What is Motivational Interviewing (MI)?
Motivational interviewing (MI) is a cooperative and goal-oriented treatment practice for improving motivation and dedication to a specific goal. Together, the client and therapist (interviewer) use justifications for change directed by the patient to address indecision and turn the desired goal into actuality.
It is the therapist's job, through thoughtful listening, to execute MI's core Interviewing skills and help patients steer their way out of hesitation, pushing forward into change. These interviewing skills build the acronym OARS:
Open Questions—asking open-ended questions
Affirmations—emphasizing the positive
Reflective Listening—restating what is said
Summarize—collecting and linking what is said with the emphasis on change
Client and therapist move freely through four overlapping processes in the MI experience.
- Engaging—constructing a collaborative relationship between therapist and client
- Focusing—preserving a specific direction in change conversation
- Evoking—prompting the client's own motivations for change
- Planning—creating a commitment to change and developing a plan of action
The procedure of creating change is powered by four key elements that are the spirit of motivational interviewing:
Benefits of MI
There are quite a few reasons why MI is a broadly used form of behavioral therapy, including:
- Supports the client's self-confidence
- Assists clients to take accountability for themselves and their behaviors
- Reduces the risk of relapse
- Helps clients become more receptive to treatment
- Showing clients that they have the power to change their lives themselves
- Teaching clients to take responsibility for themselves
Motivational interviewing is especially valuable to people who are originally unwilling to begin a treatment program or who are not ready to make the important life adjustments.

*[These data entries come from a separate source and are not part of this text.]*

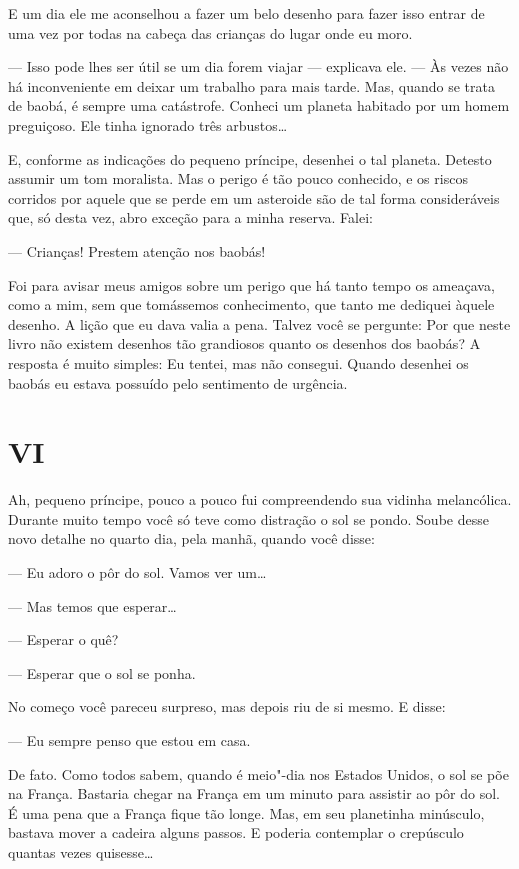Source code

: \begin{Parallel}[p]{}{}
{E um dia ele me aconselhou a fazer um belo desenho para fazer isso
entrar de uma vez por todas na cabeça das crianças do lugar onde eu
moro.

--- Isso pode lhes ser útil se um dia forem viajar --- explicava ele. --- Às
vezes não há inconveniente em deixar um trabalho para mais tarde. Mas,
quando se trata de baobá, é sempre uma catástrofe. Conheci um planeta
habitado por um homem preguiçoso. Ele tinha ignorado três arbustos\ldots{}

E, conforme as indicações do pequeno príncipe, desenhei o tal planeta.
Detesto assumir um tom moralista. Mas o perigo é tão pouco conhecido, e
os riscos corridos por aquele que se perde em um asteroide são de tal
forma consideráveis que, só desta vez, abro exceção para a minha
reserva. Falei:

--- Crianças! Prestem atenção nos baobás!

Foi para avisar meus amigos sobre um perigo que há tanto tempo os
ameaçava, como a mim, sem que tomássemos conhecimento, que tanto me
dediquei àquele desenho. A lição que eu dava valia a pena. Talvez você
se pergunte: Por que neste livro não existem desenhos tão grandiosos
quanto os desenhos dos baobás? A resposta é muito simples: Eu tentei,
mas não consegui. Quando desenhei os baobás eu estava possuído pelo
sentimento de urgência.

\section{VI}

Ah, pequeno príncipe, pouco a pouco fui compreendendo sua vidinha
melancólica. Durante muito tempo você só teve como distração o sol se
pondo. Soube desse novo detalhe no quarto dia, pela manhã, quando você
disse:

--- Eu adoro o pôr do sol. Vamos ver um\ldots{}

--- Mas temos que esperar\ldots{}

--- Esperar o quê?

--- Esperar que o sol se ponha.

No começo você pareceu surpreso, mas depois riu de si mesmo. E disse:

--- Eu sempre penso que estou em casa.

De fato. Como todos sabem, quando é meio"-dia nos Estados Unidos, o sol
se põe na França. Bastaria chegar na França em um minuto para assistir
ao pôr do sol. É uma pena que a França fique tão longe. Mas, em seu
planetinha minúsculo, bastava mover a cadeira alguns passos. E poderia
contemplar o crepúsculo quantas vezes quisesse\ldots{}

}
\end{Parallel}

Efficacy of Motivational Interviewing
Since MI was first introduced in the 1980s, studies have shown that it can effectively treat a range of psychological and physical health conditions. Research also shows that motivational interviewing is a strategic therapeutic tool in addiction treatment. The downside is that MI doesn’t work well with patients who don’t believe they have a problem, which is a stepping stone that needs to be crossed first.
Motivational interviewing can effectively treat a variety of conditions. But keep in mind that there is no one form of therapy that is applicable for everyone in every situation.